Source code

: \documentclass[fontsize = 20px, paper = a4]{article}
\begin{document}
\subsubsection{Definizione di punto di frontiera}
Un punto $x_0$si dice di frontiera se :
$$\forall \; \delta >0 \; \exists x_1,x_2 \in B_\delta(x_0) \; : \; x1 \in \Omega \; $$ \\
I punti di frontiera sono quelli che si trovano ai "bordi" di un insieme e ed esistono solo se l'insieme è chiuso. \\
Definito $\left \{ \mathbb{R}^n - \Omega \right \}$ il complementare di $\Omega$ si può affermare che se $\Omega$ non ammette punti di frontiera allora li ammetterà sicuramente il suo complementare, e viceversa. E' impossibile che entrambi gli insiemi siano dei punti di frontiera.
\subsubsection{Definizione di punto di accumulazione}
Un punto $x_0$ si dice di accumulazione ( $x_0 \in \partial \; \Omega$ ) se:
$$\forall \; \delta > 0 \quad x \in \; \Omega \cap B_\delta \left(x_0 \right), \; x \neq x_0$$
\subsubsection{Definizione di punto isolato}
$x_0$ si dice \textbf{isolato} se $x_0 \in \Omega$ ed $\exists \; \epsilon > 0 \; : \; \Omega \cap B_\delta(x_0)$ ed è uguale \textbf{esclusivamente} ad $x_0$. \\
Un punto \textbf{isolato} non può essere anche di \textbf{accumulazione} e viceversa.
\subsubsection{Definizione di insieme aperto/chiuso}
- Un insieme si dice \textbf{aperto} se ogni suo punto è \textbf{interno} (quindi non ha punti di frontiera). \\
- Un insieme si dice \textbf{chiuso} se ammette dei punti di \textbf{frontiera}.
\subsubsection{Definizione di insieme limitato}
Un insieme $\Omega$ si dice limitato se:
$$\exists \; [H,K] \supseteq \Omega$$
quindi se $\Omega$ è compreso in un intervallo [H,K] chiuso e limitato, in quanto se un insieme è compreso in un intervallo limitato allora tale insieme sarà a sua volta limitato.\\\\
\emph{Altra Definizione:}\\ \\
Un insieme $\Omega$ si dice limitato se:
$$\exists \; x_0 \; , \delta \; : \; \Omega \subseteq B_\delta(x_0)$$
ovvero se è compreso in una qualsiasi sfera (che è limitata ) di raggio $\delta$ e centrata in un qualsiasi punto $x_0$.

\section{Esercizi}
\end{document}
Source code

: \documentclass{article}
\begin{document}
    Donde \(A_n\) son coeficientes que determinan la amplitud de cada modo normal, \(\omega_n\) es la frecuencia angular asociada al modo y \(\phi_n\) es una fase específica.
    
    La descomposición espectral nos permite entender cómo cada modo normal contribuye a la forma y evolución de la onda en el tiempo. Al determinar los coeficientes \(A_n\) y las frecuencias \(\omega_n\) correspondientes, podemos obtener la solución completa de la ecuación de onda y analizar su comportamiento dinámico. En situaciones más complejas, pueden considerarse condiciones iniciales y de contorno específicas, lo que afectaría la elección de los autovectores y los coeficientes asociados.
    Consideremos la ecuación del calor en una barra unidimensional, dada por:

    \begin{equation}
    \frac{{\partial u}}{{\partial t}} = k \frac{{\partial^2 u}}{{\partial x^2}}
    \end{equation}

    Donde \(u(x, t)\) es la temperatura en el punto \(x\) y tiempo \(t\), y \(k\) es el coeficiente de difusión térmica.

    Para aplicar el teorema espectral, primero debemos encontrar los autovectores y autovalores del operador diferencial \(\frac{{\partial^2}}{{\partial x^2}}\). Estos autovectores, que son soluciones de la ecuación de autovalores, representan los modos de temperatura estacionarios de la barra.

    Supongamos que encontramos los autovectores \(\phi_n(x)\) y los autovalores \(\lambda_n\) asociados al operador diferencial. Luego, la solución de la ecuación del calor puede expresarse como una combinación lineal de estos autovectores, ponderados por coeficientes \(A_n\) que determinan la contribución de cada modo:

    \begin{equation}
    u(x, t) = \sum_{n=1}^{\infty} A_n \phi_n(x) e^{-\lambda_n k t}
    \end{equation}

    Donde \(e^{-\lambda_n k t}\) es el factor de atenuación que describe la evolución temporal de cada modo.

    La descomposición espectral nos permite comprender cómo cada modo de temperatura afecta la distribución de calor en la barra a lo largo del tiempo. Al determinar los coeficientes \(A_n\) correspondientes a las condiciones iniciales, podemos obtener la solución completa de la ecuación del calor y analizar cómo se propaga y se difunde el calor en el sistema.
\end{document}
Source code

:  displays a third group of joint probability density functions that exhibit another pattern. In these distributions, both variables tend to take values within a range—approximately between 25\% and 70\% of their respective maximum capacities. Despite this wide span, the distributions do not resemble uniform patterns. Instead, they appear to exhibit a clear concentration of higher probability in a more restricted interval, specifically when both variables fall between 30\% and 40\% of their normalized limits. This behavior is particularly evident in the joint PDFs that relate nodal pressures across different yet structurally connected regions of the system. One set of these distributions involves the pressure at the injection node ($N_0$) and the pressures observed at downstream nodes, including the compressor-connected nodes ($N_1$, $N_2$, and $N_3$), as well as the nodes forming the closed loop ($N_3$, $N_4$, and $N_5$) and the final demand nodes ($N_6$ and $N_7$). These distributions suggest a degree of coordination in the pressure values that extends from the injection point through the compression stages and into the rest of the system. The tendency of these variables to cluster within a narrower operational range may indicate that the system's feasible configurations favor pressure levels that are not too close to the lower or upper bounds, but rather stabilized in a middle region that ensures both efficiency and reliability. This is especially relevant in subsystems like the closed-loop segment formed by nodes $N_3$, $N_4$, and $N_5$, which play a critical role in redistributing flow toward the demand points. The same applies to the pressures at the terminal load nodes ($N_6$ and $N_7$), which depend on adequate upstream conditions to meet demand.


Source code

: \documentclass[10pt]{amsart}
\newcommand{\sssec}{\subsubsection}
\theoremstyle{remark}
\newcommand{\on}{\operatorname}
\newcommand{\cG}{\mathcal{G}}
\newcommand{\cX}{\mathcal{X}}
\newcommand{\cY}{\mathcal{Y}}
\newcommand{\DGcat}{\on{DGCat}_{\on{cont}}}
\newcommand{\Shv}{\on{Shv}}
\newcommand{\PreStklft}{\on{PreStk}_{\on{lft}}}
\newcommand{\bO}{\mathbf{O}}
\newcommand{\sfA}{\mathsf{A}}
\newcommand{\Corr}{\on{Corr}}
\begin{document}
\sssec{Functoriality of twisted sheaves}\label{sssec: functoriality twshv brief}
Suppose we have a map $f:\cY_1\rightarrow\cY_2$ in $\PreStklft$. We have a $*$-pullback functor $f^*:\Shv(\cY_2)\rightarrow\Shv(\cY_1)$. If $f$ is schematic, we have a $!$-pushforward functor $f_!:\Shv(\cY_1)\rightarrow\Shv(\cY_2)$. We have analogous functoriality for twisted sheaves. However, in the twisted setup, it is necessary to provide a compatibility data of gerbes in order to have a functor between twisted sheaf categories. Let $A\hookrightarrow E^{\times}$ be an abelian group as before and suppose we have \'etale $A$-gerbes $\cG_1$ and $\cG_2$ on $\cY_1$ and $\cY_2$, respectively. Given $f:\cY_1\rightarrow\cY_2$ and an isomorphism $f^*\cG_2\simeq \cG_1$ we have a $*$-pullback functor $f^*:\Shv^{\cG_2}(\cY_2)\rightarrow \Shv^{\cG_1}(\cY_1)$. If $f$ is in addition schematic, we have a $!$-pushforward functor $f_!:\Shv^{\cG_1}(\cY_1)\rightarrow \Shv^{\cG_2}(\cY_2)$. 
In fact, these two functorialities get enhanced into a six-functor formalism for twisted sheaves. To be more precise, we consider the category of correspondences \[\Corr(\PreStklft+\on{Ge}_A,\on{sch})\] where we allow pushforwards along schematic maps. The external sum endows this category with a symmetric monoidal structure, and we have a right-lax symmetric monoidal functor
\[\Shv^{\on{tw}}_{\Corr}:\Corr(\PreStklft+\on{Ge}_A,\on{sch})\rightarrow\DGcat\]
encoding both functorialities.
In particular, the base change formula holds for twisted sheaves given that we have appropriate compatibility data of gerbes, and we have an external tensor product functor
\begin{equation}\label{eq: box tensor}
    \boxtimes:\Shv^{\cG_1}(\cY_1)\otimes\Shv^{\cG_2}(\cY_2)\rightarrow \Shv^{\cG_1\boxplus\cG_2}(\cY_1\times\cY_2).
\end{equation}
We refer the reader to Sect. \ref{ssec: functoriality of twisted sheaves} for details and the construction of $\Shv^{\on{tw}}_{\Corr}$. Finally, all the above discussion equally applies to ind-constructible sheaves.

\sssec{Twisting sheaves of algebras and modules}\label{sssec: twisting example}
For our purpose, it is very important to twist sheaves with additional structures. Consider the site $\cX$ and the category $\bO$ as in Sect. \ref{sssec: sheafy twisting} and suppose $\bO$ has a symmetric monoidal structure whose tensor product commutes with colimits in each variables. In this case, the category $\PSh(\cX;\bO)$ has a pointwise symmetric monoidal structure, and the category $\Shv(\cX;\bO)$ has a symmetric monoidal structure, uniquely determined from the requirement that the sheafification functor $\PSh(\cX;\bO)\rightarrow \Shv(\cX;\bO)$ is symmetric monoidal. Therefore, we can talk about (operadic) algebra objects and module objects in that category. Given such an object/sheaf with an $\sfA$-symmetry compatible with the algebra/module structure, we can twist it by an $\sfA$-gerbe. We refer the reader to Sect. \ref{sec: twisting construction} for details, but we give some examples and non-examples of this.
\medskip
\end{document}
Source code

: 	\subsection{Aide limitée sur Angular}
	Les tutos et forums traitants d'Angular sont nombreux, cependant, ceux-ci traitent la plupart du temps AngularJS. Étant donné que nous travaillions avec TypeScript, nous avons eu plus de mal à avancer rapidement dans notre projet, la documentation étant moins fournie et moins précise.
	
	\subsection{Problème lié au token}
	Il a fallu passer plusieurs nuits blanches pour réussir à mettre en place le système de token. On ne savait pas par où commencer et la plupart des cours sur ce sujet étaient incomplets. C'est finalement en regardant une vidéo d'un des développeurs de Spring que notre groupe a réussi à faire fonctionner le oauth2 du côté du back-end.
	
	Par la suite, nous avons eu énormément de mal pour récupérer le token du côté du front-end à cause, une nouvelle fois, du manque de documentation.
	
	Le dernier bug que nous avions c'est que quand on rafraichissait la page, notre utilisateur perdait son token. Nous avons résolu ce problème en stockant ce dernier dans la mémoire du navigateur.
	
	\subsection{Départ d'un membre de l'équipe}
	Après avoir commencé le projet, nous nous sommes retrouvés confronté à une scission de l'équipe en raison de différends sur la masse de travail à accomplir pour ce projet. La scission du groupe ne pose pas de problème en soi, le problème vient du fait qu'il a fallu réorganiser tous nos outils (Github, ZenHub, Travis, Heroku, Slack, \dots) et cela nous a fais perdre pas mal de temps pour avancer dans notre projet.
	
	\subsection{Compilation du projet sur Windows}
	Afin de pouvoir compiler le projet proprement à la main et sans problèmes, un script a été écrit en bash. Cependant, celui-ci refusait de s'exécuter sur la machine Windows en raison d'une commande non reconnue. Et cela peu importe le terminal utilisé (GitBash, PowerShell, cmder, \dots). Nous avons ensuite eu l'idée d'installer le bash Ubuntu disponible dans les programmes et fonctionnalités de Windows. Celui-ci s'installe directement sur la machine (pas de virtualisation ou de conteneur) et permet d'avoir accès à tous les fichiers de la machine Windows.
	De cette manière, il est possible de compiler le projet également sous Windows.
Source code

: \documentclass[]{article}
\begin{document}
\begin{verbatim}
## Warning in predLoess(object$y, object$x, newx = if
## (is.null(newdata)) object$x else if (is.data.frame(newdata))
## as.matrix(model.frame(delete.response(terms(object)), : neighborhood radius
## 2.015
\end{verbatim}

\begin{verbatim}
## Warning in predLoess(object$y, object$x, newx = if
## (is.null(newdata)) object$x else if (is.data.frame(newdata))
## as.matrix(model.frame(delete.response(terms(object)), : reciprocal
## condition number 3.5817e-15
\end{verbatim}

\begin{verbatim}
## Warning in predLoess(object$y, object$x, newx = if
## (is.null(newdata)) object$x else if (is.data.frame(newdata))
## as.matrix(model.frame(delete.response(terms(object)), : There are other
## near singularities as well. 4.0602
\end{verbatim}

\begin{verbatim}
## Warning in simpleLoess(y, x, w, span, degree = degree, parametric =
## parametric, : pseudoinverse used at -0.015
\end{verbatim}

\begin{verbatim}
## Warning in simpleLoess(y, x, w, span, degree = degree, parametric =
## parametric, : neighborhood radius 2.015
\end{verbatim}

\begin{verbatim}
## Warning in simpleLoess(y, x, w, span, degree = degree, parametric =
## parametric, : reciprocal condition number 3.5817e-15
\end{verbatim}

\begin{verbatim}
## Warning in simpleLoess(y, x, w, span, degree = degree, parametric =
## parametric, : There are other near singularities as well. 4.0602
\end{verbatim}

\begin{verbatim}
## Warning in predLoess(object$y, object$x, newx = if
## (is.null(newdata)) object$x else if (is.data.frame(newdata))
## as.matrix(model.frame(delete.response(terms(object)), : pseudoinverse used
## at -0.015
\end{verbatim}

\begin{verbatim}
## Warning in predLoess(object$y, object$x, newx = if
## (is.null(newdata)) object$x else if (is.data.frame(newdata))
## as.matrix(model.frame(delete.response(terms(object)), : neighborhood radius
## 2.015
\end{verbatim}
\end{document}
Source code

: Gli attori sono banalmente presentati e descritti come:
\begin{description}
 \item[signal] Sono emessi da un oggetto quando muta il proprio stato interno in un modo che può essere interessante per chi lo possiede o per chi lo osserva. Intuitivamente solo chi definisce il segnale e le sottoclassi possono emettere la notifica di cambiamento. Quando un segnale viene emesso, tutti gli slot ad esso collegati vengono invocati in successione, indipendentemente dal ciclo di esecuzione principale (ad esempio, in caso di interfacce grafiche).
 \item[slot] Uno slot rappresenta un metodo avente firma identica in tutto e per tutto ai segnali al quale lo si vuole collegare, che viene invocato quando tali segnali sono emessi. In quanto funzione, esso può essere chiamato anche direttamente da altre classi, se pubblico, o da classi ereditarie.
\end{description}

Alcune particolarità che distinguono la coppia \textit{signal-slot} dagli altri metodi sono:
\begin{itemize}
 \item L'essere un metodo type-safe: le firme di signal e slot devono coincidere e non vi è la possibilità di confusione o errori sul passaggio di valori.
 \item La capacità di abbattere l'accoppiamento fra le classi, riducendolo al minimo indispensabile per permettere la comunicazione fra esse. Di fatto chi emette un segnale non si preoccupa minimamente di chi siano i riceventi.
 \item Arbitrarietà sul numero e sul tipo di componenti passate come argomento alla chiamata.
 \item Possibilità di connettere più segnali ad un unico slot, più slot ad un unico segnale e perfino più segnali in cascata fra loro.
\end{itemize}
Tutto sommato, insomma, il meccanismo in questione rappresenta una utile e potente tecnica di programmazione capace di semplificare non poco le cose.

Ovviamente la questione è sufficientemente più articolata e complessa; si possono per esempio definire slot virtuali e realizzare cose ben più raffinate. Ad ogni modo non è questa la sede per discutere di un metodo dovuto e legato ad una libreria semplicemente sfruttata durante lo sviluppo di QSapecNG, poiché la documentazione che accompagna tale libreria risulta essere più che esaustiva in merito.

++++++++++

With the first line of the records as the start and the line holding "I punti di frontiera sono" as the end, please copy exactly those lines and no others.

- [Solved problem]:
Source code

: \documentclass[fontsize = 20px, paper = a4]{article}
\begin{document}
\subsubsection{Definizione di punto di frontiera}
Un punto $x_0$si dice di frontiera se :
$$\forall \; \delta >0 \; \exists x_1,x_2 \in B_\delta(x_0) \; : \; x1 \in \Omega \; $$ \\
I punti di frontiera sono quelli che si trovano ai "bordi" di un insieme e ed esistono solo se l'insieme è chiuso. \\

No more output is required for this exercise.